No, Nokia is not jumping on the Android bandwagon yet, but the new Nokia 6210 Navigator reviewed by ZDNet's Matthew Miller points the direction (ahem) for Android phones set to debut later this year.
The centerpiece of this device is Nokia Maps 2.0 (think Google Maps meets Tom-Tom), a free subscription navigation service, and integrated GPS. And, oh yes, a built-in compass. We're talking a real, solid state, magnetic compass here, tied in with the map so that as you rotate the phone, the map rotates to show you what you're looking at.
Imagine you're a tourist standing on a street corner in New York wondering how in the heck to get to your hotel (and what was in that hot dog you just ate). With this technology you can whip out your phone and find out. Well, not the part about the hot dog; you're on your own with that.
What does this have to do with Android? The Android software development kit provides programming interfaces to access not only your location on the earth, but also what direction you're facing. It's part of the Sensors class. If the hardware supports it, then you can read off the yaw, pitch, and roll of the device, relative to North.

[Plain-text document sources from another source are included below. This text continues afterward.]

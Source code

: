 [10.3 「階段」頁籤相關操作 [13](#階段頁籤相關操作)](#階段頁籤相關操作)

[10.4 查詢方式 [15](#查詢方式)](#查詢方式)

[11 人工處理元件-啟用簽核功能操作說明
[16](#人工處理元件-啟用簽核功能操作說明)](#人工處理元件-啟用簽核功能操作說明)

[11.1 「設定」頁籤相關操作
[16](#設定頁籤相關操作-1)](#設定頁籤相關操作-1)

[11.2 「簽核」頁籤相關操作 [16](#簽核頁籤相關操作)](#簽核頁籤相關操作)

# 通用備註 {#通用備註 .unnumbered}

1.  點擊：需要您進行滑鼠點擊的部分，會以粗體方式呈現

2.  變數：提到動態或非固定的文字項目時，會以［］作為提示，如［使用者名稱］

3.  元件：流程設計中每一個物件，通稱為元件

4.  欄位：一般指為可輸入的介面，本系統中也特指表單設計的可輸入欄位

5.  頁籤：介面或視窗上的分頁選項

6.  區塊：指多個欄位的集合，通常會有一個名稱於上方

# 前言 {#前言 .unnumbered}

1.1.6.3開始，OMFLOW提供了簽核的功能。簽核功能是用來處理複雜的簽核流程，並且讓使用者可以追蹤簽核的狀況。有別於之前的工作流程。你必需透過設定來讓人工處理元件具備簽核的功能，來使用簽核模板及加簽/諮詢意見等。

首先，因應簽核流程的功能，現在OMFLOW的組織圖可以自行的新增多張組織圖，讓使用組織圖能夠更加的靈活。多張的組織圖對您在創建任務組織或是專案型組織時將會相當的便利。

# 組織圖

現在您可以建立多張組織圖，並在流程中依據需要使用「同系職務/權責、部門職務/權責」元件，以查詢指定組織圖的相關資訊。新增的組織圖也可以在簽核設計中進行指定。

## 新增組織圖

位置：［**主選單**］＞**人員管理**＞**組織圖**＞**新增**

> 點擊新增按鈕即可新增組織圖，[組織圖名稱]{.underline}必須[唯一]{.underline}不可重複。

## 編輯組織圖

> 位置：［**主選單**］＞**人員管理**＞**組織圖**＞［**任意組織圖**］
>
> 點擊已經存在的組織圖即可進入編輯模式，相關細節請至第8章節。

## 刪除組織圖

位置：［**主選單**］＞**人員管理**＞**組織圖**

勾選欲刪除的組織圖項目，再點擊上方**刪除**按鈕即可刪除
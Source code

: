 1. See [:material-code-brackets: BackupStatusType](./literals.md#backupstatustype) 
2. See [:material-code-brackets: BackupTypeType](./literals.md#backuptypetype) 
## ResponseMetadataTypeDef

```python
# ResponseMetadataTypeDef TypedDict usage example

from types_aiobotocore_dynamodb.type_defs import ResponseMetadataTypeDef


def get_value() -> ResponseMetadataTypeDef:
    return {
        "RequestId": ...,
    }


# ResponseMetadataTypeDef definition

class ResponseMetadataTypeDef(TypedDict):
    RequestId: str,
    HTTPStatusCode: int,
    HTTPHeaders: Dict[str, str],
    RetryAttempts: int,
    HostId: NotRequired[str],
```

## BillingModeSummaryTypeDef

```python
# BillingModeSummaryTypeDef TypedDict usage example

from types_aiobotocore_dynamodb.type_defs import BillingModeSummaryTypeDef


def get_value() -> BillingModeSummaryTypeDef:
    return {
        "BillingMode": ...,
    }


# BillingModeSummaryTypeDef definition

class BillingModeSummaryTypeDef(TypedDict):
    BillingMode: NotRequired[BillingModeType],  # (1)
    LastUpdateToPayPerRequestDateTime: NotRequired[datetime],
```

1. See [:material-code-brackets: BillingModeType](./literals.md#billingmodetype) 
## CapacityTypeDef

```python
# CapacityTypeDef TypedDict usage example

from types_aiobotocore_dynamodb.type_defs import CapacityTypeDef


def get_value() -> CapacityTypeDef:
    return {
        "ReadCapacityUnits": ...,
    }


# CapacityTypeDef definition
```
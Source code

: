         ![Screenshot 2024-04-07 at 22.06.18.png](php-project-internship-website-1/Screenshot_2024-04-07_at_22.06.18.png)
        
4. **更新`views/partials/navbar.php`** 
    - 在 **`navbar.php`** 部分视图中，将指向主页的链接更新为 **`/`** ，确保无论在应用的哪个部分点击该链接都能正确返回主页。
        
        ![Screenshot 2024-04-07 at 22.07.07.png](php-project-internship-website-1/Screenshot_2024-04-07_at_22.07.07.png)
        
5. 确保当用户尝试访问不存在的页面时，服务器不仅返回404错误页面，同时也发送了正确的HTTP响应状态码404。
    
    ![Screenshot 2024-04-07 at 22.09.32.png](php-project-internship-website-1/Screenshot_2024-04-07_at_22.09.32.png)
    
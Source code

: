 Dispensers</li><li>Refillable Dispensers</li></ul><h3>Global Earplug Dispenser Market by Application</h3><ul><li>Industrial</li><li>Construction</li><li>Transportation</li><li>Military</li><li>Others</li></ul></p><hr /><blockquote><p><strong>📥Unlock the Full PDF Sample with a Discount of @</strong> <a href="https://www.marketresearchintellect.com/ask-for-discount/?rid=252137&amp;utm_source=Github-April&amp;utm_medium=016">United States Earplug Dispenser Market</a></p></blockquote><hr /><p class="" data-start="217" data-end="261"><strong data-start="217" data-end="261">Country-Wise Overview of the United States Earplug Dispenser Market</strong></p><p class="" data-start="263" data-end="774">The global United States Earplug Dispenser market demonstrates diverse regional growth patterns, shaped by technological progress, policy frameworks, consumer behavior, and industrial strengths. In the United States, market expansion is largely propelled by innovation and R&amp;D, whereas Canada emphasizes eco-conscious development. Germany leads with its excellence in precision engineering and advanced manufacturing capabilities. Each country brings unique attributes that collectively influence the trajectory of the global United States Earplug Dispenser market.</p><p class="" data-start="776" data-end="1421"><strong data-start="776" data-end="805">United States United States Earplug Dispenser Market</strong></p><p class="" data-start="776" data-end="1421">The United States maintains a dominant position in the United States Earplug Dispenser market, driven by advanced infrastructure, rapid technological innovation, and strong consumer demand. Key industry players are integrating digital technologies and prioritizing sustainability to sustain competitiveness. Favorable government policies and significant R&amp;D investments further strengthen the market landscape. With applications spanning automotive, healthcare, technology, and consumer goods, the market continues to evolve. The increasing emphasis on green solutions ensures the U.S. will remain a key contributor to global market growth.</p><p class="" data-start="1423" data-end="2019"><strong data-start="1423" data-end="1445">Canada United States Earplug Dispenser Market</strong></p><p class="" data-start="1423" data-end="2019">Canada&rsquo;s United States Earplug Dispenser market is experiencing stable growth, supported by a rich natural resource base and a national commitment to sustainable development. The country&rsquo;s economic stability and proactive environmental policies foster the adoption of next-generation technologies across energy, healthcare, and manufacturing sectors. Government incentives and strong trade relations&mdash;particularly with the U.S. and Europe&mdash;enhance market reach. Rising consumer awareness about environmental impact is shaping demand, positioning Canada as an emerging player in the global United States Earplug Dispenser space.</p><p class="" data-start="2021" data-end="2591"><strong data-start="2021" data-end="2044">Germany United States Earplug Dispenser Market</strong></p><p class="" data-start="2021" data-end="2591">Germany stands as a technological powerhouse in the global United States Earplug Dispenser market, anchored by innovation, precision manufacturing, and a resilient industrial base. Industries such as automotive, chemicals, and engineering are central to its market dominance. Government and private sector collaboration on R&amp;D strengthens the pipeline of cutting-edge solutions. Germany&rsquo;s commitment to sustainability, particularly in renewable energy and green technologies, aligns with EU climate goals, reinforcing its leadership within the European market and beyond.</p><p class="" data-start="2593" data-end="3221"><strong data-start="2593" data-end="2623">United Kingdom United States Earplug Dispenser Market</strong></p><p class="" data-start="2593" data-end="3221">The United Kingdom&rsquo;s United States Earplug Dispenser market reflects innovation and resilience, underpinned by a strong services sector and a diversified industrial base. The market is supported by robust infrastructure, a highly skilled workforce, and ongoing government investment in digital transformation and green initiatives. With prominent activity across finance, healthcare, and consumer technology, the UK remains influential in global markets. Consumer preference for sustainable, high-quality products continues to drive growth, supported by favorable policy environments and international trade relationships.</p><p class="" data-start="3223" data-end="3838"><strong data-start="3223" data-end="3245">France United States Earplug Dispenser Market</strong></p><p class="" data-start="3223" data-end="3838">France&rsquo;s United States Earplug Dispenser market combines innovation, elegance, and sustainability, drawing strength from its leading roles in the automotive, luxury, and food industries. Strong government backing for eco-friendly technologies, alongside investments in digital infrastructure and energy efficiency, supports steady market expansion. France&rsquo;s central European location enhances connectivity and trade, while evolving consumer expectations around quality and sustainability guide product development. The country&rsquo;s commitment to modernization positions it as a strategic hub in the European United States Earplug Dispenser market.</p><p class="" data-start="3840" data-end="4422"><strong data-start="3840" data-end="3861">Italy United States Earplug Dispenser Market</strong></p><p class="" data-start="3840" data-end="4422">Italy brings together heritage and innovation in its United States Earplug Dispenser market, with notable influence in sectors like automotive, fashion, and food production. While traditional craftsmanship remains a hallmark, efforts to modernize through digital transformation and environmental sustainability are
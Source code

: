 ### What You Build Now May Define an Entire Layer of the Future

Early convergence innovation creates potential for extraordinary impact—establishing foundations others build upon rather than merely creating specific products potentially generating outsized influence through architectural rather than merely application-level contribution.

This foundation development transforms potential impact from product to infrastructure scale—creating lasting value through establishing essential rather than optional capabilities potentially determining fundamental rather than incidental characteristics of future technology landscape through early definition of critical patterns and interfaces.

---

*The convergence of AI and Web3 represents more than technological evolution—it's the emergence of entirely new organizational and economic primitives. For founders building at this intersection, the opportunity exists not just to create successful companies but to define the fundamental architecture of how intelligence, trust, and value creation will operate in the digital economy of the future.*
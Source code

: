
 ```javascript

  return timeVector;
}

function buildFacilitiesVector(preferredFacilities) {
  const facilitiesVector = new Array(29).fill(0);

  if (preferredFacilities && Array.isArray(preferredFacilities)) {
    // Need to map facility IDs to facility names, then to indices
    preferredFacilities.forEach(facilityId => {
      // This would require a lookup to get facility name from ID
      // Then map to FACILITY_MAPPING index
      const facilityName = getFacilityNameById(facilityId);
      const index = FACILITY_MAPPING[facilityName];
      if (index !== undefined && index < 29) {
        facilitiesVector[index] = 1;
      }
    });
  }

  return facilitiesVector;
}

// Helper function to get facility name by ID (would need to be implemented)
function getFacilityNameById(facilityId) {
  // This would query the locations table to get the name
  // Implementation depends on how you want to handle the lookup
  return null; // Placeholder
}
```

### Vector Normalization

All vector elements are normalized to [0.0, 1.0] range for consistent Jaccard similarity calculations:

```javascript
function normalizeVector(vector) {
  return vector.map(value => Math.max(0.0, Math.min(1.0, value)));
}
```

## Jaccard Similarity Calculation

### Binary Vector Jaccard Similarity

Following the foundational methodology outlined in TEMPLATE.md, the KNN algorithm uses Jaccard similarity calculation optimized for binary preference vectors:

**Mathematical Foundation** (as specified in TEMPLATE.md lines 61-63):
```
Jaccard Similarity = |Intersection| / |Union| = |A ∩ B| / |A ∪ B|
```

In hardware sensors currently on the market, a single chip performs the compass function in addition to the accelerometer. Wii remotes popularized accelerometers as a natural way to interact with computer games. Expect to see a lot of moving and shaking of Android phones too. Maybe they should come with a wrist strap?
So while Nokia may never stick Android inside its phones, hardware and software like that used in the 6210 will become more and more common in the future. And thanks to Android, software developers will be able to take advantage of it using a non-proprietary API.
You can simulate the compass and accelerometer sensors on the Android emulator today using the OpenIntents SensorSimulator.